--- REQUIRED WORK ---
Only lines containing "dégradation" belong in the answer, each copied from the entries below.

--- DATA FOR THIS TASK ---
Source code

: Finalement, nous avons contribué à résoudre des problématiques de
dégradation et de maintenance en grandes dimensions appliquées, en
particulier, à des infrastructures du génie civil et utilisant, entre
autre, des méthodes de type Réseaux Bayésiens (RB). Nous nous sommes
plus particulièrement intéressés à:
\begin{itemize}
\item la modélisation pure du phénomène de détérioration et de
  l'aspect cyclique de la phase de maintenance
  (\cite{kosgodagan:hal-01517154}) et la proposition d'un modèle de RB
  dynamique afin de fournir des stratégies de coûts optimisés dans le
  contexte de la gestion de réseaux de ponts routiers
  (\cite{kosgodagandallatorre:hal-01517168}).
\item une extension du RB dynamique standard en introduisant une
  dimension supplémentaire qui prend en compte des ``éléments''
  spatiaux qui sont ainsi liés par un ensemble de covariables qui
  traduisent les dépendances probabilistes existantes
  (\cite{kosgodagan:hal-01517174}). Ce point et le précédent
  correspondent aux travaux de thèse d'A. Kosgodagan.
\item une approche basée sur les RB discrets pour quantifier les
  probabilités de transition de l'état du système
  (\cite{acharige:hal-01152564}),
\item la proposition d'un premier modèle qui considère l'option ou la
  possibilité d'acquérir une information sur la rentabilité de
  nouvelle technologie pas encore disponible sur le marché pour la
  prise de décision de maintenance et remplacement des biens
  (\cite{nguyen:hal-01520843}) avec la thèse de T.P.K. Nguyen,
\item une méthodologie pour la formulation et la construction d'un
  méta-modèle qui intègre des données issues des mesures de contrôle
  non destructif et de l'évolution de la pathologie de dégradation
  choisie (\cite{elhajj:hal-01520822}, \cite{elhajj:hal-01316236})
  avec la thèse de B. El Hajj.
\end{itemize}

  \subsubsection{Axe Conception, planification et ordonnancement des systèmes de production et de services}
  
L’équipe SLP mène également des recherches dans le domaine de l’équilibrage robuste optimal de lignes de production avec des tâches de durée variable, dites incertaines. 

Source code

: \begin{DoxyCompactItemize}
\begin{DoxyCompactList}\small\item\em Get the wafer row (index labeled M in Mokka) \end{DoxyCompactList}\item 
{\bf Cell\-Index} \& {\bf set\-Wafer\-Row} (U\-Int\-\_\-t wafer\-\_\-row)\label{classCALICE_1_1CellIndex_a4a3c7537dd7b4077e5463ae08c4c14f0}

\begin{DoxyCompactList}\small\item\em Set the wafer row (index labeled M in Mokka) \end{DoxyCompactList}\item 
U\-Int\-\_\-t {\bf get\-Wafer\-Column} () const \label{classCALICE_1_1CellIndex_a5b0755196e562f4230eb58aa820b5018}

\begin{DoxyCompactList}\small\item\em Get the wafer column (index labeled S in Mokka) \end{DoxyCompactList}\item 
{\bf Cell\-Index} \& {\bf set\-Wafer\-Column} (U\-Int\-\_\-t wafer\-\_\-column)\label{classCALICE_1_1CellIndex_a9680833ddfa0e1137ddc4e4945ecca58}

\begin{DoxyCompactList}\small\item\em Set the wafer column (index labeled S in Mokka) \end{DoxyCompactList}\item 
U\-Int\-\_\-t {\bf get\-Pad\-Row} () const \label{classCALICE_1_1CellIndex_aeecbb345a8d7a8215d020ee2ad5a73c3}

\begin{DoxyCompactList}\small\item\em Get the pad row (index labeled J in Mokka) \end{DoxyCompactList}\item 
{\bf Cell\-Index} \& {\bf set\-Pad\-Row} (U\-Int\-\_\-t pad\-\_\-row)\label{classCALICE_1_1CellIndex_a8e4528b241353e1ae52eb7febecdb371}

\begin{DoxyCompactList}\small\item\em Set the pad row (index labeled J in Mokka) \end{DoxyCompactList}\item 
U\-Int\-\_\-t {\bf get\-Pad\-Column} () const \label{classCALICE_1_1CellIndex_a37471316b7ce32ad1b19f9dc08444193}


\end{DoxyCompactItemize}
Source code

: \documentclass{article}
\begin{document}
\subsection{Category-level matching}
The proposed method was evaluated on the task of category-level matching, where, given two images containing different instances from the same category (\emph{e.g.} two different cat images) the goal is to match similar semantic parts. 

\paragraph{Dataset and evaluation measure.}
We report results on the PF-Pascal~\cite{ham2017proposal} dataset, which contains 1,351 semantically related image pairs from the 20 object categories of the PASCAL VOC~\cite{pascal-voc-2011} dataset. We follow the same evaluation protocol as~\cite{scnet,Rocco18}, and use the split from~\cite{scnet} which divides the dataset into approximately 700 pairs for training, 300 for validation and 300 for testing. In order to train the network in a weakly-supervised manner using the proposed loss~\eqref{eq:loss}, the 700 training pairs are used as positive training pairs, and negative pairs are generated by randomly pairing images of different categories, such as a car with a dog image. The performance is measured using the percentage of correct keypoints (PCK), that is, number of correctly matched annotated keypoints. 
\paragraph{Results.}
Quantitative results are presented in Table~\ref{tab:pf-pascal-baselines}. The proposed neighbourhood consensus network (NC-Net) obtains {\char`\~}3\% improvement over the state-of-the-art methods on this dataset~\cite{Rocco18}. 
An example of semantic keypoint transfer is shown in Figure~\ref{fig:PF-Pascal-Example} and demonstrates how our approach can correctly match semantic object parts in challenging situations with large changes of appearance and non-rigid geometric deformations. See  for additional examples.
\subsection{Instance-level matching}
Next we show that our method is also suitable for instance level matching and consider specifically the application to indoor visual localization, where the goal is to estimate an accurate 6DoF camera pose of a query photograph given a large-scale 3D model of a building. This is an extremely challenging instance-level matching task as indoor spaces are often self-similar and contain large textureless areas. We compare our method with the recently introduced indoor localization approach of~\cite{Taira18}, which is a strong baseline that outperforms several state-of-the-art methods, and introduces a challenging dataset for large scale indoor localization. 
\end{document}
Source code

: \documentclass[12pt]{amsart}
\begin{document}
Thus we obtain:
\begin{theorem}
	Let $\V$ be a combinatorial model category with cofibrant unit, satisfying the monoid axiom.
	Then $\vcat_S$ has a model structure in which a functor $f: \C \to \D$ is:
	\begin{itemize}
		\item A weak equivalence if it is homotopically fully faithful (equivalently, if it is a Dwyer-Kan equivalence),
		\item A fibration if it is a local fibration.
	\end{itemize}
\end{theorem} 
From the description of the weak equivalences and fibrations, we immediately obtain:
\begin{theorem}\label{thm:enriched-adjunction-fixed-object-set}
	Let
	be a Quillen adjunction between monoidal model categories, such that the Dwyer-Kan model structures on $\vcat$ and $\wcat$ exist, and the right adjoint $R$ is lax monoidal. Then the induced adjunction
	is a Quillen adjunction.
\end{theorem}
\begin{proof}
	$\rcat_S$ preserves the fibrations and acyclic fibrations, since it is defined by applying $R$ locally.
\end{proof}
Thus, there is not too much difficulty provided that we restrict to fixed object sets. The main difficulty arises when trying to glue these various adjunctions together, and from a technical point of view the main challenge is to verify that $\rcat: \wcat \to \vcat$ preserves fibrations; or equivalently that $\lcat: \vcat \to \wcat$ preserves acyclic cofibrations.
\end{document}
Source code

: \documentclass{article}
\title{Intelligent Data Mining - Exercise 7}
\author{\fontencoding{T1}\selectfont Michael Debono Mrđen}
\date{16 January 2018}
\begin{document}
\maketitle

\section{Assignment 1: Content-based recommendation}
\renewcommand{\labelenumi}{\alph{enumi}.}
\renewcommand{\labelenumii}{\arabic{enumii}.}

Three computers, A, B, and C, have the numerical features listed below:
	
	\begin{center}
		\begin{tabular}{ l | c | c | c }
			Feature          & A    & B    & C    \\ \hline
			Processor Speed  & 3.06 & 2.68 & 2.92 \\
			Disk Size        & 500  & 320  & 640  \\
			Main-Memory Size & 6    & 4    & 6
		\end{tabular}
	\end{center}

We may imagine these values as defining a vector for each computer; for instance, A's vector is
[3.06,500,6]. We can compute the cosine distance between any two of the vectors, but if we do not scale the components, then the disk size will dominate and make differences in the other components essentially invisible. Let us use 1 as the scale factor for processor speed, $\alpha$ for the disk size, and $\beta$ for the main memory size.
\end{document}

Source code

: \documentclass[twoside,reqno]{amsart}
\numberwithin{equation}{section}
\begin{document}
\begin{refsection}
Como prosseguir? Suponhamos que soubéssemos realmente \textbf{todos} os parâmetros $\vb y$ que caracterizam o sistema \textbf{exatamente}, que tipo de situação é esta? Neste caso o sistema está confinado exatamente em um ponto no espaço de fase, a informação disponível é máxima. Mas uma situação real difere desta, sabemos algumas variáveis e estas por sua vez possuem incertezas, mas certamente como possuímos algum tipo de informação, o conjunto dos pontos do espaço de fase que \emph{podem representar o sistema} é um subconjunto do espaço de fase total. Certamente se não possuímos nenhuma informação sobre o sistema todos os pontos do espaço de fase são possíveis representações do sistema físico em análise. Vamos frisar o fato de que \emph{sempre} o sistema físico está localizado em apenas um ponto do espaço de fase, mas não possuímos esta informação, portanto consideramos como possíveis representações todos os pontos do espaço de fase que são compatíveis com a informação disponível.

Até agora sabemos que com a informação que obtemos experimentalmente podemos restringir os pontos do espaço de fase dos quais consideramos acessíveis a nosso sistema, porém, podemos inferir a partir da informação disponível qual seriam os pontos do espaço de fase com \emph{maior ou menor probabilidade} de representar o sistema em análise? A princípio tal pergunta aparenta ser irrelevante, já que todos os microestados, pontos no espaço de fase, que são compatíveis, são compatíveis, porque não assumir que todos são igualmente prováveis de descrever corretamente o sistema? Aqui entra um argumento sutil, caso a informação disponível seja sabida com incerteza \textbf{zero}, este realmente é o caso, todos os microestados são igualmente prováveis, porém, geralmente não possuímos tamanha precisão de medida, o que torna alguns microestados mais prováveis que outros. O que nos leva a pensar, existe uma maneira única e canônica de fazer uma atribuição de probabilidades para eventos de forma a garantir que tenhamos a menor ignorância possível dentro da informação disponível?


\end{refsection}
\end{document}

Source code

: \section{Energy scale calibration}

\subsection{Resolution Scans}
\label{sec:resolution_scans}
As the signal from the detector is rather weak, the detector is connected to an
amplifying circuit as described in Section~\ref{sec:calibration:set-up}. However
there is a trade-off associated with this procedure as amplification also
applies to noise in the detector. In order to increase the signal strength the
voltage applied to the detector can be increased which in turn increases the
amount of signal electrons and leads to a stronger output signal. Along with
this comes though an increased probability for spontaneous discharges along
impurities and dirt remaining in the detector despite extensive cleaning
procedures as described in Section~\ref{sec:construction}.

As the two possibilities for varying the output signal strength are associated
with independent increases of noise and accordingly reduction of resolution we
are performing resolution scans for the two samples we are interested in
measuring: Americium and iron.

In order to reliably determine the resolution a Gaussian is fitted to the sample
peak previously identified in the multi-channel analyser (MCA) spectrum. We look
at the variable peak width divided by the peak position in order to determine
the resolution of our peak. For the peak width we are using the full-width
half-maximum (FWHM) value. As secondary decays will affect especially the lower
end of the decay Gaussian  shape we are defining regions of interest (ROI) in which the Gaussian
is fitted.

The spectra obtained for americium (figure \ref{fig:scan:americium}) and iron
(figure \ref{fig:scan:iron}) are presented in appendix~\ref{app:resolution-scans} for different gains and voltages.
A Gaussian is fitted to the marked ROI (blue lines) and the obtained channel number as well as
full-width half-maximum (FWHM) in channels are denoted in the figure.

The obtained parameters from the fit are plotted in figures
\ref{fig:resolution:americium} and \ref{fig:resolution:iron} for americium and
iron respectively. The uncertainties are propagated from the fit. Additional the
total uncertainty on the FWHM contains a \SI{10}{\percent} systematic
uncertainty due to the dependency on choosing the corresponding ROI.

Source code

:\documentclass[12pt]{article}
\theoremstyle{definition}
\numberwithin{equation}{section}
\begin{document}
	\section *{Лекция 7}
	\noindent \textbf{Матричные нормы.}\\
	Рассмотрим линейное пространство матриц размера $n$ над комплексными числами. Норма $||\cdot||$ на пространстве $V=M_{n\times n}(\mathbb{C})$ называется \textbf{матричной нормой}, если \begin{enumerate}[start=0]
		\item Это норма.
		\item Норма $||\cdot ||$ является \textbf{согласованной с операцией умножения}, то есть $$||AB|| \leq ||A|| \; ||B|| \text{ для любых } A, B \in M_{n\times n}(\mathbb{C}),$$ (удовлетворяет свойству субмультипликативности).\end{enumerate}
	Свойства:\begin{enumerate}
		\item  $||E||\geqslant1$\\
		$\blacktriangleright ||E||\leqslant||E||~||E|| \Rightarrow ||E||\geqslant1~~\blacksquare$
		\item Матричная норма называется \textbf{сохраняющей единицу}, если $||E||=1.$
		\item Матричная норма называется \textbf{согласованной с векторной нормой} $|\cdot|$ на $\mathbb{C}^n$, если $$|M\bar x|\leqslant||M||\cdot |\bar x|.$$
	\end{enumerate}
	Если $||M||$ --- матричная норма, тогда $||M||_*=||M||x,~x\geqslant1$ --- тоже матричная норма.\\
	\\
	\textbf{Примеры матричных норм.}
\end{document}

--- RESPONSE AREA ---
dégradation et de maintenance en grandes dimensions appliquées, en
  non destructif et de l'évolution de la pathologie de dégradation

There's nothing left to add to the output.